Extracted material:
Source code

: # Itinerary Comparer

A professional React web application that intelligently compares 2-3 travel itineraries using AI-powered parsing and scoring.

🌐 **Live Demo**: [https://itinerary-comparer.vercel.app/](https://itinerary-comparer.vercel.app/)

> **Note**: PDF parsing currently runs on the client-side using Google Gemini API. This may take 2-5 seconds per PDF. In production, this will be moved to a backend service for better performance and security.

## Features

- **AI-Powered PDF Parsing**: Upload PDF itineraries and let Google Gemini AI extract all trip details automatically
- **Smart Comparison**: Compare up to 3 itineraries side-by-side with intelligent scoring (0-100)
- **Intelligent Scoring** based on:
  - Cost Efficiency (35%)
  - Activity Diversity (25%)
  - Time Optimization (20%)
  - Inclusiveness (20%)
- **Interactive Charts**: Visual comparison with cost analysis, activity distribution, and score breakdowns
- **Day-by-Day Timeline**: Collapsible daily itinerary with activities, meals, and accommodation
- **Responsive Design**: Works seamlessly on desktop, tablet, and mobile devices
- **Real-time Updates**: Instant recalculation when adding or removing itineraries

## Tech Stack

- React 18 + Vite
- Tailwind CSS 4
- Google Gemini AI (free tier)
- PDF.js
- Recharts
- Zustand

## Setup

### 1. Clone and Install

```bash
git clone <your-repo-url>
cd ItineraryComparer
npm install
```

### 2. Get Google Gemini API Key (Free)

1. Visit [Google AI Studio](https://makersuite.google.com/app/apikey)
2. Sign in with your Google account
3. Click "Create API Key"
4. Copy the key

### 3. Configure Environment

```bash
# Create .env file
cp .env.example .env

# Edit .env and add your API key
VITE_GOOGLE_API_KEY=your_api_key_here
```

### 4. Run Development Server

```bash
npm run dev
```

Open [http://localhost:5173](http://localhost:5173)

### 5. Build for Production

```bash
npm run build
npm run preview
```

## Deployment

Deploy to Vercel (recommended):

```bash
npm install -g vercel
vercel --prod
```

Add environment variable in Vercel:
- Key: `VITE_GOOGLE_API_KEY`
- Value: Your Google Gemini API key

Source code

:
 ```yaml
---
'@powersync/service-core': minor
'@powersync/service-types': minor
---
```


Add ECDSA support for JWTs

* * *

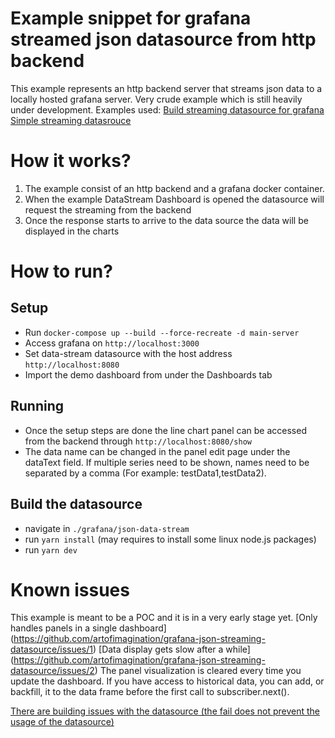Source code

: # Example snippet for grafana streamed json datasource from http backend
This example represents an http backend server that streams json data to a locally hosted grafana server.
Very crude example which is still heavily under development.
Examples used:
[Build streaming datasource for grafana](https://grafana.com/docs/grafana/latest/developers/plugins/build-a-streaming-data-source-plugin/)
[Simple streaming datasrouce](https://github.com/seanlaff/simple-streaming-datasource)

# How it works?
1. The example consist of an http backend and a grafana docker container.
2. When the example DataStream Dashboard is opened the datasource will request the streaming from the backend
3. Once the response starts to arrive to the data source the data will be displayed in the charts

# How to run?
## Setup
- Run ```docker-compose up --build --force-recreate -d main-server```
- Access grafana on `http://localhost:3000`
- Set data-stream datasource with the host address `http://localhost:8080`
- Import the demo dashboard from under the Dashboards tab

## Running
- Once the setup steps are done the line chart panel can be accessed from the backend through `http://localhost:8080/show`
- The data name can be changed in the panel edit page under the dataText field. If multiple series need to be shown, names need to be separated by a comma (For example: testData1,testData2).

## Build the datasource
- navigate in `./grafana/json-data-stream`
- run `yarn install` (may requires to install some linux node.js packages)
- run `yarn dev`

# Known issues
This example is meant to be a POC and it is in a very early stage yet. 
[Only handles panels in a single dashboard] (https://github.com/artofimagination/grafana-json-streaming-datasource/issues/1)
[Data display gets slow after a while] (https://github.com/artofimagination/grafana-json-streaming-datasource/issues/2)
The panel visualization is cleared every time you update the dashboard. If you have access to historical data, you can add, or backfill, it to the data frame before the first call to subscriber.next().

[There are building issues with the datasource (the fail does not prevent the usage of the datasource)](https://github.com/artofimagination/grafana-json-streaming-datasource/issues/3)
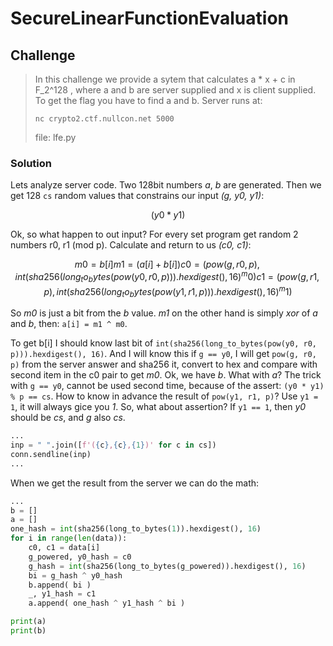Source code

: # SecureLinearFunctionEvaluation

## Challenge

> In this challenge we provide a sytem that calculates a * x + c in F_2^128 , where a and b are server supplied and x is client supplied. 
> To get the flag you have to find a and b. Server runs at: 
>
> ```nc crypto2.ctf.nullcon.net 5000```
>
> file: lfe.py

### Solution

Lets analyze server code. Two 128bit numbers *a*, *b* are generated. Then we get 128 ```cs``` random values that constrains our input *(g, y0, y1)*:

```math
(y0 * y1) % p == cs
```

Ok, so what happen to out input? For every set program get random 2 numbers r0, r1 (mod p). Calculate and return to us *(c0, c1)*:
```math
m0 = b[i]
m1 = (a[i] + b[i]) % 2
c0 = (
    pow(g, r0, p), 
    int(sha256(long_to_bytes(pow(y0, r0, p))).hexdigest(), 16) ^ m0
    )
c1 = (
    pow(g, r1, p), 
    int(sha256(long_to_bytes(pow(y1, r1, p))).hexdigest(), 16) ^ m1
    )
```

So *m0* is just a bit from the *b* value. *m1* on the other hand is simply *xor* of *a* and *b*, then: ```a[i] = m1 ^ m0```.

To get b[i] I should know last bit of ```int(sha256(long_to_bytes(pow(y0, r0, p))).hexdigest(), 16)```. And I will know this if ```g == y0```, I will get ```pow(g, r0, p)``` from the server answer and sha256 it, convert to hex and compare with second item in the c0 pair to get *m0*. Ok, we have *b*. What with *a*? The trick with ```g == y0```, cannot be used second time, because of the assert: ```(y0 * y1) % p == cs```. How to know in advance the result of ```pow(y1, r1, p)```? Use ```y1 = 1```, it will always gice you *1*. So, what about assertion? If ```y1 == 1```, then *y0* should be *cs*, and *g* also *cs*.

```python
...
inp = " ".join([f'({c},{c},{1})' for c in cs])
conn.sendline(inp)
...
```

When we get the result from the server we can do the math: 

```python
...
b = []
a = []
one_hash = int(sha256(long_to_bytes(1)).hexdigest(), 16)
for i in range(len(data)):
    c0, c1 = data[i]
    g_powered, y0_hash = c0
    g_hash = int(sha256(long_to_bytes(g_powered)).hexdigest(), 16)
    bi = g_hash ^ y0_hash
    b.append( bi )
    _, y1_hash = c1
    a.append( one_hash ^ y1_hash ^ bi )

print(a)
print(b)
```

---

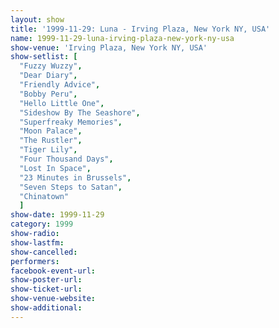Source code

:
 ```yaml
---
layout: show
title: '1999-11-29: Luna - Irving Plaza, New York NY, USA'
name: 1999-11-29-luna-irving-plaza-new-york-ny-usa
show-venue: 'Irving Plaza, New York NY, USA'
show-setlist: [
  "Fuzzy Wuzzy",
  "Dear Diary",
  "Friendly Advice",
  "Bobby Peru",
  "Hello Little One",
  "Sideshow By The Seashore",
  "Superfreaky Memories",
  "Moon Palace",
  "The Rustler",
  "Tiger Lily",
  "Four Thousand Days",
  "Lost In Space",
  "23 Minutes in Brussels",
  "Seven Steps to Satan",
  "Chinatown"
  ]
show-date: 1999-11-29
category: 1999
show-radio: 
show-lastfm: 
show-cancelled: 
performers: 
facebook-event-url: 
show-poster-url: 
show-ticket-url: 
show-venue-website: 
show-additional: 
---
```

Exercise instructions:
Every line of the material above that has the string "itineraries" needs pulling out.

Your response:
A professional React web application that intelligently compares 2-3 travel itineraries using AI-powered parsing and scoring.
- **AI-Powered PDF Parsing**: Upload PDF itineraries and let Google Gemini AI extract all trip details automatically
- **Smart Comparison**: Compare up to 3 itineraries side-by-side with intelligent scoring (0-100)
- **Real-time Updates**: Instant recalculation when adding or removing itineraries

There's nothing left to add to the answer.